Pankow statt Richmond
Trotzdem reitet Marco Weber auf der olympischen Welle / Podestplätze im Visier
Eigentlich wollte Marco Weber sich in diesem Frühjahr die neue Eishalle in Richmond bei Vancouver anschauen. Den Ort inspizieren, wo das olympische Karriere-Highlight im Winter 2010 bevorsteht und 2009 die WM als Generalprobe über die Bühne geht. „Und dann auch ein paar Wochen drüben bleiben.“ Jede Nuance unter die Lupe nehmen, ähnlich wie Radprofis, die vorher die Pyrenäen-Pässe der Tour kennenlernen, das empfände er als perfekt. Nicht nur der enorme Aufwand ließ den Chemnitzer vom Kanada-Projekt abrücken, denn auch die Familie braucht den Mann im Haus. Am 11. November letzten Jahres wurde Marco Papa, seitdem verdreht die kleine Antonia dem Langstrecken-Läufer den Kopf.

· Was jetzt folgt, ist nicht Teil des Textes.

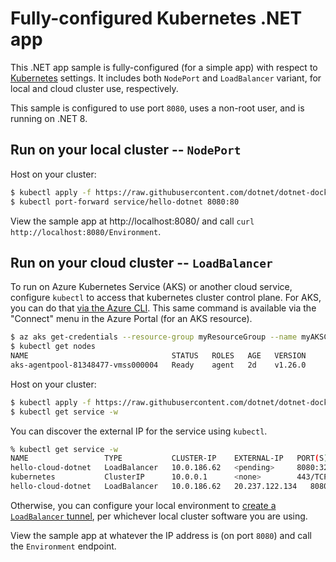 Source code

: # Fully-configured Kubernetes .NET app

This .NET app sample is fully-configured (for a simple app) with respect to [Kubernetes](https://kubernetes.io/) settings. It includes both `NodePort` and `LoadBalancer` variant, for local and cloud cluster use, respectively.

This sample is configured to use port `8080`, uses a non-root user, and is running on .NET 8.

## Run on your local cluster -- `NodePort`

Host on your cluster:

```bash
$ kubectl apply -f https://raw.githubusercontent.com/dotnet/dotnet-docker/main/samples/kubernetes/hello-dotnet/hello-dotnet-nodeport.yaml
$ kubectl port-forward service/hello-dotnet 8080:80
```

View the sample app at http://localhost:8080/ and call `curl http://localhost:8080/Environment`.

## Run on your cloud cluster -- `LoadBalancer`

To run on Azure Kubernetes Service (AKS) or another cloud service, configure `kubectl` to access that kubernetes cluster control plane. For AKS, you can do that [via the Azure CLI](https://learn.microsoft.com/azure/aks/learn/quick-kubernetes-deploy-cli#connect-to-the-cluster). This same command is available via the "Connect" menu in the Azure Portal (for an AKS resource).

```bash
$ az aks get-credentials --resource-group myResourceGroup --name myAKSCluster
$ kubectl get nodes
NAME                                STATUS   ROLES   AGE   VERSION
aks-agentpool-81348477-vmss000004   Ready    agent   2d    v1.26.0
```

Host on your cluster:

```bash
$ kubectl apply -f https://raw.githubusercontent.com/dotnet/dotnet-docker/main/samples/kubernetes/hello-dotnet/hello-dotnet-loadbalancer.yaml
$ kubectl get service -w
```

You can discover the external IP for the service using `kubectl`.

```bash
% kubectl get service -w
NAME                 TYPE           CLUSTER-IP    EXTERNAL-IP   PORT(S)          AGE
hello-cloud-dotnet   LoadBalancer   10.0.186.62   <pending>     8080:32751/TCP   3s
kubernetes           ClusterIP      10.0.0.1      <none>        443/TCP          100m
hello-cloud-dotnet   LoadBalancer   10.0.186.62   20.237.122.134   8080:32751/TCP   9s
```

Otherwise, you can configure your local environment to [create a `LoadBalancer` tunnel](https://minikube.sigs.k8s.io/docs/handbook/accessing/#example-of-loadbalancer), per whichever local cluster software you are using.

View the sample app at whatever the IP address is (on port `8080`) and call the `Environment` endpoint.
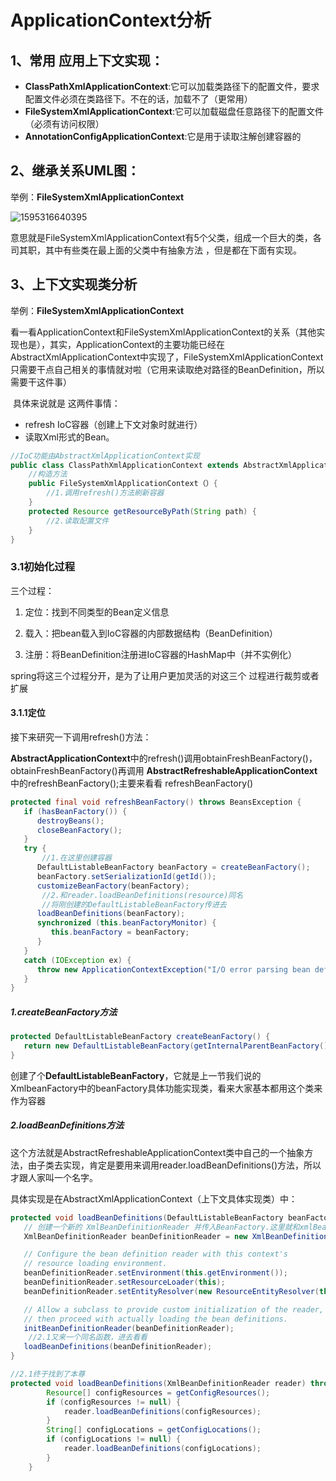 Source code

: # ApplicationContext分析

## 1、常用 应用上下文实现：

- **ClassPathXmlApplicationContext**:它可以加载类路径下的配置文件，要求配置文件必须在类路径下。不在的话，加载不了（更常用）
- **FileSystemXmlApplicationContext**:它可以加载磁盘任意路径下的配置文件（必须有访问权限）
- **AnnotationConfigApplicationContext**:它是用于读取注解创建容器的



## 2、继承关系UML图：

举例：**FileSystemXmlApplicationContext**

![1595316640395](D:\ideaworkspace\springLearn\笔记\assets\1595316640395.png)

​	意思就是FileSystemXmlApplicationContext有5个父类，组成一个巨大的类，各司其职，其中有些类在最上面的父类中有抽象方法 ，但是都在下面有实现。

## 3、上下文实现类分析

举例：**FileSystemXmlApplicationContext**

​	看一看ApplicationContext和FileSystemXmlApplicationContext的关系（其他实现也是），其实，ApplicationContext的主要功能已经在AbstractXmlApplicationContext中实现了，FileSystemXmlApplicationContext只需要干点自己相关的事情就对啦（它用来读取绝对路径的BeanDefinition，所以需要干这件事）

​	具体来说就是 这两件事情：

- refresh IoC容器（创建上下文对象时就进行）
- 读取Xml形式的Bean。

```java
//IoC功能由AbstractXmlApplicationContext实现
public class ClassPathXmlApplicationContext extends AbstractXmlApplicationContext {
    //构造方法
    public FileSystemXmlApplicationContext（）{
        //1.调用refresh()方法刷新容器
    }
    protected Resource getResourceByPath(String path) {
        //2.读取配置文件
    }
}
```

### 3.1初始化过程

三个过程：

1. 定位：找到不同类型的Bean定义信息

2. 载入：把bean载入到IoC容器的内部数据结构（BeanDefinition）
3. 注册：将BeanDefinition注册进IoC容器的HashMap中（并不实例化）

spring将这三个过程分开，是为了让用户更加灵活的对这三个 过程进行裁剪或者扩展

#### 3.1.1定位

接下来研究一下调用refresh()方法：

**AbstractApplicationContext**中的refresh()调用obtainFreshBeanFactory()，obtainFreshBeanFactory()再调用 **AbstractRefreshableApplicationContext**中的refreshBeanFactory();主要来看看 refreshBeanFactory()

```java
protected final void refreshBeanFactory() throws BeansException {
   if (hasBeanFactory()) {
      destroyBeans();
      closeBeanFactory();
   }
   try {
       //1.在这里创建容器 
      DefaultListableBeanFactory beanFactory = createBeanFactory();
      beanFactory.setSerializationId(getId());
      customizeBeanFactory(beanFactory);
       //2.和reader.loadBeanDefinitions(resource)同名
       //将刚创建的DefaultListableBeanFactory传进去
      loadBeanDefinitions(beanFactory);
      synchronized (this.beanFactoryMonitor) {
         this.beanFactory = beanFactory;
      }
   }
   catch (IOException ex) {
      throw new ApplicationContextException("I/O error parsing bean definition source for " + getDisplayName(), ex);
   }
}
```

##### 1.createBeanFactory方法

```java
protected DefaultListableBeanFactory createBeanFactory() {
   return new DefaultListableBeanFactory(getInternalParentBeanFactory());
}
```

创建了个**DefaultListableBeanFactory**，它就是上一节我们说的XmlbeanFactory中的beanFactory具体功能实现类，看来大家基本都用这个类来作为容器

##### 2.loadBeanDefinitions方法

这个方法就是AbstractRefreshableApplicationContext类中自己的一个抽象方法，由子类去实现，肯定是要用来调用reader.loadBeanDefinitions()方法，所以才跟人家叫一个名字。

具体实现是在AbstractXmlApplicationContext（上下文具体实现类）中：

```java
protected void loadBeanDefinitions(DefaultListableBeanFactory beanFactory) throws BeansException, IOException {
   // 创建一个新的 XmlBeanDefinitionReader 并传入BeanFactory.这里就和xmlBeanFactory如出一辙
   XmlBeanDefinitionReader beanDefinitionReader = new XmlBeanDefinitionReader(beanFactory);

   // Configure the bean definition reader with this context's
   // resource loading environment.
   beanDefinitionReader.setEnvironment(this.getEnvironment());
   beanDefinitionReader.setResourceLoader(this);
   beanDefinitionReader.setEntityResolver(new ResourceEntityResolver(this));

   // Allow a subclass to provide custom initialization of the reader,
   // then proceed with actually loading the bean definitions.
   initBeanDefinitionReader(beanDefinitionReader);
    //2.1又来一个同名函数，进去看看
   loadBeanDefinitions(beanDefinitionReader);
}

//2.1终于找到了本尊
protected void loadBeanDefinitions(XmlBeanDefinitionReader reader) throws BeansException, IOException {
		Resource[] configResources = getConfigResources();
		if (configResources != null) {
			reader.loadBeanDefinitions(configResources);
		}
		String[] configLocations = getConfigLocations();
		if (configLocations != null) {
			reader.loadBeanDefinitions(configLocations);
		}
	}
```

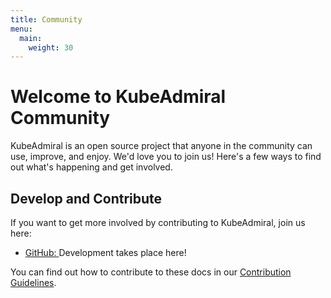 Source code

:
 ```yaml
---
title: Community
menu:
  main:
    weight: 30
---
```


<span class="h5 mb-0">
  <h1>Welcome to KubeAdmiral Community</h1>
  <p>KubeAdmiral is an open source project that anyone in the community can
    use, improve, and enjoy. We'd love you to join us! Here's a few ways to
    find out what's happening and get involved.</p>
</span>

<div class="col-xs-5 col-sm-6 col-md-6 col-lg-6" style="margin-top: 3%">
  <h2>Develop and Contribute</h2>
  <p>If you want to get more involved by contributing to KubeAdmiral, join us here:</p>
  <ul>
    <li title="GitHub">
      <a
        target="_blank"
        rel="noopener"
        href="https://github.com/kubewharf/kubeadmiral"
      >
        <i class="fab fa-github"></i> GitHub:
      </a>
      Development takes place here!
    </li>
    <!-- <li title="Slack">
      <a
        target="_blank"
        rel="noopener"
        href="https://join.slack.com/t/KubeAdmiral/shared_invite/zt-tmcbzewn-UjXMF3ZQsPhl7W3tEDZboA"
      >
        <i class="fab fa-slack"></i> Slack:
      </a>
      Join our KubeAdmiral Slack Channel
    </li> -->
  </ul>
  <p>
    You can find out how to contribute to these docs in our <a href="https://github.com/kubewharf/kubeadmiral/blob/main/CONTRIBUTING.md" target="_blank">Contribution Guidelines</a>.
  </p>
</div>
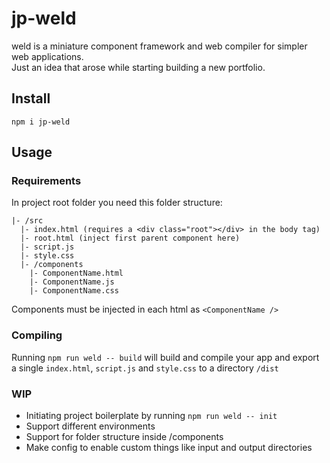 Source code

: # jp-weld

weld is a miniature component framework and web compiler for simpler web applications.  
Just an idea that arose while starting building a new portfolio.

## Install

`npm i jp-weld`

## Usage
### Requirements
In project root folder you need this folder structure:
```
|- /src
  |- index.html (requires a <div class="root"></div> in the body tag)
  |- root.html (inject first parent component here)
  |- script.js
  |- style.css
  |- /components
    |- ComponentName.html
    |- ComponentName.js
    |- ComponentName.css
```
Components must be injected in each html as `<ComponentName />`

### Compiling
Running `npm run weld -- build` will build and compile your app and export a single `index.html`, `script.js` and `style.css` to a directory `/dist`

### WIP
- Initiating project boilerplate by running `npm run weld -- init`
- Support different environments
- Support for folder structure inside /components
- Make config to enable custom things like input and output directories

Die erste Lösung des Familien-„Problems“ war schnell gefunden. In Form einer kleinen Wohnung im Berliner Bezirk Pankow. Dort besuchen Freundin Luisa und ihr Wonneproppen den flotten Marco, der in Nagano mit dem Team den dritten WM-Rang belegte, im Weltcup mit den Plätzen 4 und 5 mächtig auf sich aufmerksam gemacht hatte. Bundestrainer Bart Schouten war sich zwischendurch gar nicht mehr sicher, ob der blonde Sachse als vielgefragter Daddy überhaupt in der Spur bleiben würde. „Doch nun ist er 100prozentig motiviert. Will ganz große Ziele erreichen.“
Marco Weber (25) zögert keine Sekunde, seine Pläne zu definieren: Podestplätze im Weltcup. Und Medaillen in Einzel- und Teamwertung. Das hatten deutsche Scater jahrelang nicht mehr so formuliert, doch der „Rückenwind“ der Nagano-Plakette macht’s möglich. Deshalb diene der bevorstehende Winter nicht (bloß) zur Konsolidierung. „Jetzt muss der Schritt nach oben folgen.“ Auch bei den Konkurrenten hat er ein Umdenken festgestellt. Die Aussicht „jetzt laufe ich gegen Marco Weber“ verspricht kein Honigschlecken mehr, sondern Kampf bis auf den letzten Meter. „Aber wir müssen noch mehr in die Weltelite vordringen“, fordert er konsequent – und ist bereit, „dafür ans Limit zu gehen.“
Im März hatte die kleine Familie auf Mallorca (endlich) ein bisschen Zeit für einander gefunden, auch wenn der Papa nicht vom Rennrad lassen konnte. Überhaupt trainiert Marco auch gerne als Solist. „Das ist mein Stil, dadurch bekomme ich Frische in den Kopf.“ Das Eisschnelllaufen war damals „ganz weit beiseite“ geschoben. Nur ein paar Bücher gehörten zum Gepäck. So nebenher (wie auch Tobias Schneider) bringt sich der sechsfache Deutsche Meister beruflich in Position. Das heißt: einmal pro Monat Präsenz in der Kölner Trainerakademie, bis zum März 2009 muss die Diplomarbeit unter Dach und Fach sein. Keine Überraschung: Das Thema hat unmittelbar mit seinem Sport und dem Material zu tun.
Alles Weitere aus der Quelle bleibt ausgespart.